** What to work on **
What lines below include the word "loads"? Copy each one.

** Pictures paired with source code **

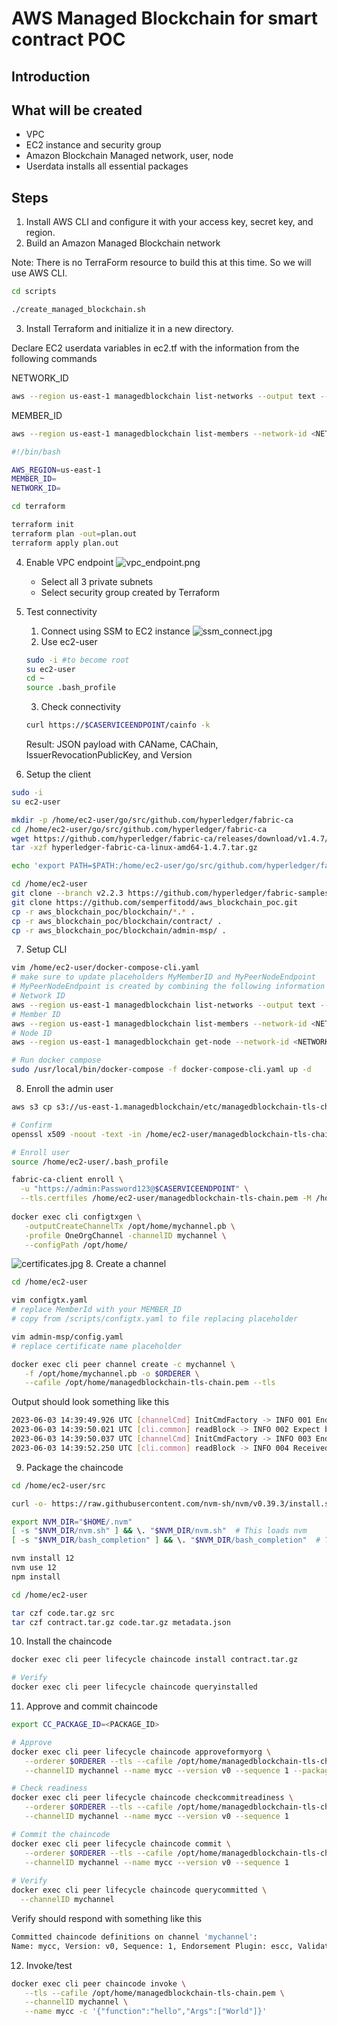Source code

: # AWS Managed Blockchain for smart contract POC
## Introduction


## What will be created
* VPC
* EC2 instance and security group
* Amazon Blockchain Managed network, user, node
* Userdata installs all essential packages

## Steps
1. Install AWS CLI and configure it with your access key, secret key, and region.
2. Build an Amazon Managed Blockchain network

Note: There is no TerraForm resource to build this at this time. So we will use AWS CLI.
```bash
cd scripts

./create_managed_blockchain.sh 
```
3. Install Terraform and initialize it in a new directory.

Declare EC2 userdata variables in ec2.tf with the information from the following commands

NETWORK_ID
```bash
aws --region us-east-1 managedblockchain list-networks --output text --query 'Networks[*].Id'
```

MEMBER_ID
```bash
aws --region us-east-1 managedblockchain list-members --network-id <NETWORK_ID> --output text --query 'Members[*].Id'
```
```bash
#!/bin/bash

AWS_REGION=us-east-1
MEMBER_ID=
NETWORK_ID=
```
```bash
cd terraform

terraform init
terraform plan -out=plan.out
terraform apply plan.out
```

4. Enable VPC endpoint
![vpc_endpoint.png](images%2Fvpc_endpoint.png)
      * Select all 3 private subnets
      * Select security group created by Terraform

5. Test connectivity
   1. Connect using SSM to EC2 instance
![ssm_connect.jpg](images%2Fssm_connect.jpg)
   2. Use ec2-user
   ```bash
   sudo -i #to become root
   su ec2-user
   cd ~
   source .bash_profile
   ```
   3. Check connectivity
   ```bash
   curl https://$CASERVICEENDPOINT/cainfo -k
   ```
   Result: JSON payload with CAName, CAChain, IssuerRevocationPublicKey, and Version
6. Setup the client
```bash
sudo -i
su ec2-user

mkdir -p /home/ec2-user/go/src/github.com/hyperledger/fabric-ca
cd /home/ec2-user/go/src/github.com/hyperledger/fabric-ca
wget https://github.com/hyperledger/fabric-ca/releases/download/v1.4.7/hyperledger-fabric-ca-linux-amd64-1.4.7.tar.gz
tar -xzf hyperledger-fabric-ca-linux-amd64-1.4.7.tar.gz

echo 'export PATH=$PATH:/home/ec2-user/go/src/github.com/hyperledger/fabric-ca/bin' >> /home/ec2-user/.bash_profile

cd /home/ec2-user
git clone --branch v2.2.3 https://github.com/hyperledger/fabric-samples.git
git clone https://github.com/semperfitodd/aws_blockchain_poc.git
cp -r aws_blockchain_poc/blockchain/*.* .
cp -r aws_blockchain_poc/blockchain/contract/ .
cp -r aws_blockchain_poc/blockchain/admin-msp/ .
```

7. Setup CLI
```bash
vim /home/ec2-user/docker-compose-cli.yaml
# make sure to update placeholders MyMemberID and MyPeerNodeEndpoint
# MyPeerNodeEndpoint is created by combining the following information <NODE_ID>.<MEMBER_ID>.<NETWORK_ID>.managedblockchain.us-east-1.amazonaws.com:30003
# Network ID
aws --region us-east-1 managedblockchain list-networks --output text --query 'Networks[*].Id'
# Member ID
aws --region us-east-1 managedblockchain list-members --network-id <NETWORK_ID> --output text --query 'Members[*].Id'
# Node ID
aws --region us-east-1 managedblockchain get-node --network-id <NETWORK_ID> --member-id <MEMBER_ID> --output text --query 'Nodes[*].Id'

# Run docker compose
sudo /usr/local/bin/docker-compose -f docker-compose-cli.yaml up -d
```
8. Enroll the admin user
```bash
aws s3 cp s3://us-east-1.managedblockchain/etc/managedblockchain-tls-chain.pem  /home/ec2-user/managedblockchain-tls-chain.pem

# Confirm
openssl x509 -noout -text -in /home/ec2-user/managedblockchain-tls-chain.pem

# Enroll user
source /home/ec2-user/.bash_profile

fabric-ca-client enroll \
  -u "https://admin:Password123@$CASERVICEENDPOINT" \
  --tls.certfiles /home/ec2-user/managedblockchain-tls-chain.pem -M /home/ec2-user/admin-msp
 
docker exec cli configtxgen \
   -outputCreateChannelTx /opt/home/mychannel.pb \
   -profile OneOrgChannel -channelID mychannel \
   --configPath /opt/home/
```
![certificates.jpg](images%2Fcertificates.jpg)
8. Create a channel
```bash
cd /home/ec2-user

vim configtx.yaml
# replace MemberId with your MEMBER_ID
# copy from /scripts/configtx.yaml to file replacing placeholder

vim admin-msp/config.yaml
# replace certificate name placeholder

docker exec cli peer channel create -c mychannel \
   -f /opt/home/mychannel.pb -o $ORDERER \
   --cafile /opt/home/managedblockchain-tls-chain.pem --tls
```
Output should look something like this
```bash
2023-06-03 14:39:49.926 UTC [channelCmd] InitCmdFactory -> INFO 001 Endorser and orderer connections initialized
2023-06-03 14:39:50.021 UTC [cli.common] readBlock -> INFO 002 Expect block, but got status: &{NOT_FOUND}
2023-06-03 14:39:50.037 UTC [channelCmd] InitCmdFactory -> INFO 003 Endorser and orderer connections initialized
2023-06-03 14:39:52.250 UTC [cli.common] readBlock -> INFO 004 Received block: 0
```
9. Package the chaincode
```bash
cd /home/ec2-user/src

curl -o- https://raw.githubusercontent.com/nvm-sh/nvm/v0.39.3/install.sh | bash

export NVM_DIR="$HOME/.nvm"
[ -s "$NVM_DIR/nvm.sh" ] && \. "$NVM_DIR/nvm.sh"  # This loads nvm
[ -s "$NVM_DIR/bash_completion" ] && \. "$NVM_DIR/bash_completion"  # This loads nvm bash_completion

nvm install 12
nvm use 12
npm install

cd /home/ec2-user

tar czf code.tar.gz src
tar czf contract.tar.gz code.tar.gz metadata.json 
```
10. Install the chaincode
```bash
docker exec cli peer lifecycle chaincode install contract.tar.gz

# Verify
docker exec cli peer lifecycle chaincode queryinstalled
```
11. Approve and commit chaincode
```bash
export CC_PACKAGE_ID=<PACKAGE_ID>

# Approve
docker exec cli peer lifecycle chaincode approveformyorg \
   --orderer $ORDERER --tls --cafile /opt/home/managedblockchain-tls-chain.pem \
   --channelID mychannel --name mycc --version v0 --sequence 1 --package-id $CC_PACKAGE_ID

# Check readiness
docker exec cli peer lifecycle chaincode checkcommitreadiness \
   --orderer $ORDERER --tls --cafile /opt/home/managedblockchain-tls-chain.pem \
   --channelID mychannel --name mycc --version v0 --sequence 1

# Commit the chaincode
docker exec cli peer lifecycle chaincode commit \
   --orderer $ORDERER --tls --cafile /opt/home/managedblockchain-tls-chain.pem \
   --channelID mychannel --name mycc --version v0 --sequence 1
   
# Verify
docker exec cli peer lifecycle chaincode querycommitted \
  --channelID mychannel
```
Verify should respond with something like this
```bash
Committed chaincode definitions on channel 'mychannel':
Name: mycc, Version: v0, Sequence: 1, Endorsement Plugin: escc, Validation Plugin: vscc
```
12. Invoke/test
```bash
docker exec cli peer chaincode invoke \
   --tls --cafile /opt/home/managedblockchain-tls-chain.pem \
   --channelID mychannel \
   --name mycc -c '{"function":"hello","Args":["World"]}'
```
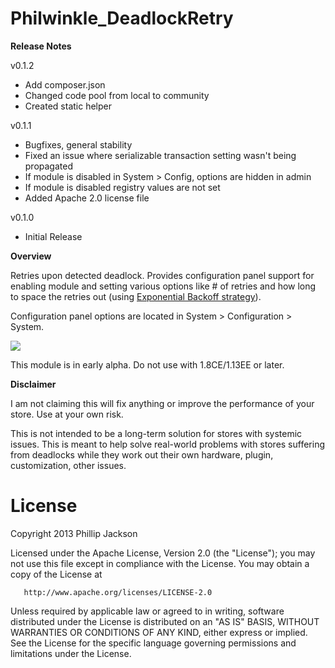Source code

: Philwinkle_DeadlockRetry
========================

**Release Notes**

v0.1.2

- Add composer.json
- Changed code pool from local to community
- Created static helper

v0.1.1

- Bugfixes, general stability
- Fixed an issue where serializable transaction setting wasn't being propagated
- If module is disabled in System > Config, options are hidden in admin
- If module is disabled registry values are not set
- Added Apache 2.0 license file

v0.1.0

- Initial Release

**Overview**

Retries upon detected deadlock. Provides configuration panel support for enabling module and setting various options like # of retries and how long to space the retries out (using <a href="http://en.wikipedia.org/wiki/Exponential_backoff">Exponential Backoff strategy</a>).

Configuration panel options are located in System > Configuration > System.

<img src="http://i.imgur.com/J79Nef4.png"/>

This module is in early alpha. Do not use with 1.8CE/1.13EE or later.


**Disclaimer**

I am not claiming this will fix anything or improve the performance of your store. Use at your own risk.

This is not intended to be a long-term solution for stores with systemic issues. This is meant to help solve real-world problems with stores suffering from deadlocks while they work out their own hardware, plugin, customization, other issues.




License
=======

Copyright 2013 Phillip Jackson

Licensed under the Apache License, Version 2.0 (the "License"); you may not use this file except in compliance with the License. You may obtain a copy of the License at

```
   http://www.apache.org/licenses/LICENSE-2.0
```

Unless required by applicable law or agreed to in writing, software distributed under the License is distributed on an "AS IS" BASIS, WITHOUT WARRANTIES OR CONDITIONS OF ANY KIND, either express or implied. See the License for the specific language governing permissions and limitations under the License.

** Expected answer **
[ -s "$NVM_DIR/nvm.sh" ] && \. "$NVM_DIR/nvm.sh"  # This loads nvm
[ -s "$NVM_DIR/bash_completion" ] && \. "$NVM_DIR/bash_completion"  # This loads nvm bash_completion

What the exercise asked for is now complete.